CVE-2025-20791 is a vulnerability identified in multiple MediaTek modem chipsets (including MT2735, MT6833 series, MT6853 series, MT6873 series, MT6880 series, MT6890 series, MT8675, MT8771, MT8791 series, and MT8797) running modem firmware version NR15. The root cause is a reachable assertion failure (CWE-617) triggered by improper error handling within the modem's software stack. When a user equipment (UE) connects to a rogue base station controlled by an attacker, the modem encounters an assertion that leads to a system crash, resulting in a denial of service condition. This crash disrupts the modem's operation, causing loss of network connectivity and service availability. Exploitation requires no user interaction and no elevated privileges, but the attacker must be able to establish a rogue base station within radio proximity to the target device. The CVSS v3.1 base score is 5.3 (medium severity), reflecting network attack vector, high attack complexity, low privileges required, no user interaction, and impact limited to availability (no confidentiality or integrity impact). No public exploits are known at this time, but the vulnerability poses a risk to mobile devices and networks using affected MediaTek chipsets. The vendor has assigned Patch ID MOLY01661189 and Issue ID MSV-4298 to address the issue. The vulnerability is significant because it can be weaponized to disrupt mobile communications, potentially affecting critical communications and services reliant on these modems.

For European organizations, the primary impact of CVE-2025-20791 is the potential for remote denial of service on mobile devices and embedded systems using affected MediaTek modems. This can lead to temporary loss of cellular connectivity, impacting business operations, emergency communications, and IoT device functionality. Enterprises relying on mobile broadband for critical applications, remote workforce connectivity, or IoT deployments could experience service interruptions. Telecommunications providers and mobile network operators may face increased support costs and customer dissatisfaction due to service outages. The vulnerability could also be exploited in targeted attacks against high-value individuals or organizations by deploying rogue base stations in strategic locations. Although the vulnerability does not compromise data confidentiality or integrity, the availability impact can disrupt essential services, especially in sectors like finance, healthcare, and public safety that depend on reliable mobile communications.

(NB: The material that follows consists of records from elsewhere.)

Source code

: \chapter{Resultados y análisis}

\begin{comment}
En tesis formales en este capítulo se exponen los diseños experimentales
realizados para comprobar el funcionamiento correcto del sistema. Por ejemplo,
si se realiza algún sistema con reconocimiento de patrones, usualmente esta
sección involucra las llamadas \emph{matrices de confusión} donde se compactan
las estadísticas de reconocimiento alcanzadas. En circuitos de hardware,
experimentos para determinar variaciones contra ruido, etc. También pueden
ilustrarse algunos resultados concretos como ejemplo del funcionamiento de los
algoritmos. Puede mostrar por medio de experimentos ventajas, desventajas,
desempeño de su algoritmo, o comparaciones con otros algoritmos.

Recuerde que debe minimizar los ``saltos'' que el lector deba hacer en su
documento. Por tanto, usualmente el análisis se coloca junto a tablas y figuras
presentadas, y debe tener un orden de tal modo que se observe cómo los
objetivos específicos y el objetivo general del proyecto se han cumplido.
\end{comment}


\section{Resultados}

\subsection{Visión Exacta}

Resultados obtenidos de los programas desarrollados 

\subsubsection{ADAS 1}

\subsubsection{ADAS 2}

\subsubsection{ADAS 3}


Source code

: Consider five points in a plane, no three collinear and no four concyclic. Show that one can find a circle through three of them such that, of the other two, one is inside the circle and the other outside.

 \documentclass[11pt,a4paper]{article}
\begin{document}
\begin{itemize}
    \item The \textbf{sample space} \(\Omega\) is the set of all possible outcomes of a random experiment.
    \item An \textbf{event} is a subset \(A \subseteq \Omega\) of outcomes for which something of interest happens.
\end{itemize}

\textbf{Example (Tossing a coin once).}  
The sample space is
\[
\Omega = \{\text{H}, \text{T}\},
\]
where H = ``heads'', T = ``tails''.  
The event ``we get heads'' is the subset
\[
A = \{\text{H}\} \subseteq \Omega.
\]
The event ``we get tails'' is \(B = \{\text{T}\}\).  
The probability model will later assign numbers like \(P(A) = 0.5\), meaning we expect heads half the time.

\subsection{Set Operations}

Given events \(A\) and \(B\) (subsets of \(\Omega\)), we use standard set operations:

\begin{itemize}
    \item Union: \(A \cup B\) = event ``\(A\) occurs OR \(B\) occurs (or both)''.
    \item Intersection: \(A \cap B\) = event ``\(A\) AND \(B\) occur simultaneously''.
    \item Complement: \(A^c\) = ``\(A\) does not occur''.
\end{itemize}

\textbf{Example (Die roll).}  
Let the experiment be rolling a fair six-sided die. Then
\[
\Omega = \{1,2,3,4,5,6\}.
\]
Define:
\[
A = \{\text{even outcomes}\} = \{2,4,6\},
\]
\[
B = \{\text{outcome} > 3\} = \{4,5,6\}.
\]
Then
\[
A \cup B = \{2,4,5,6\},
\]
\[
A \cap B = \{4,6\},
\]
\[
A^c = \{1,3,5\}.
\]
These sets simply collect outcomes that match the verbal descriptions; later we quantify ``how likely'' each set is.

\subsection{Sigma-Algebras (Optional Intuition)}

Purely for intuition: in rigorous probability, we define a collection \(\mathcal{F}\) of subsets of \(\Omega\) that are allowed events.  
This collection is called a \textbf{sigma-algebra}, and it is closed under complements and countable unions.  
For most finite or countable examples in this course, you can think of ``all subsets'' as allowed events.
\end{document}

To mitigate CVE-2025-20791, affected organizations should: 1) Apply the official patches from MediaTek (Patch ID MOLY01661189) as soon as they become available and ensure all devices with affected chipsets are updated to the fixed modem firmware version. 2) Implement network monitoring solutions capable of detecting rogue base stations or suspicious radio signals in sensitive environments, using tools such as IMSI catchers detection or radio frequency anomaly detection systems. 3) Enforce strict mobile device management (MDM) policies to control device firmware updates and ensure compliance with security patches. 4) Educate users about the risks of connecting to unknown or untrusted cellular networks, although user interaction is not required for exploitation, awareness can help in recognizing suspicious connectivity issues. 5) Collaborate with mobile network operators to enhance detection and mitigation of rogue base stations within their infrastructure. 6) For critical IoT deployments, consider network segmentation and fallback communication methods to maintain availability during potential modem outages.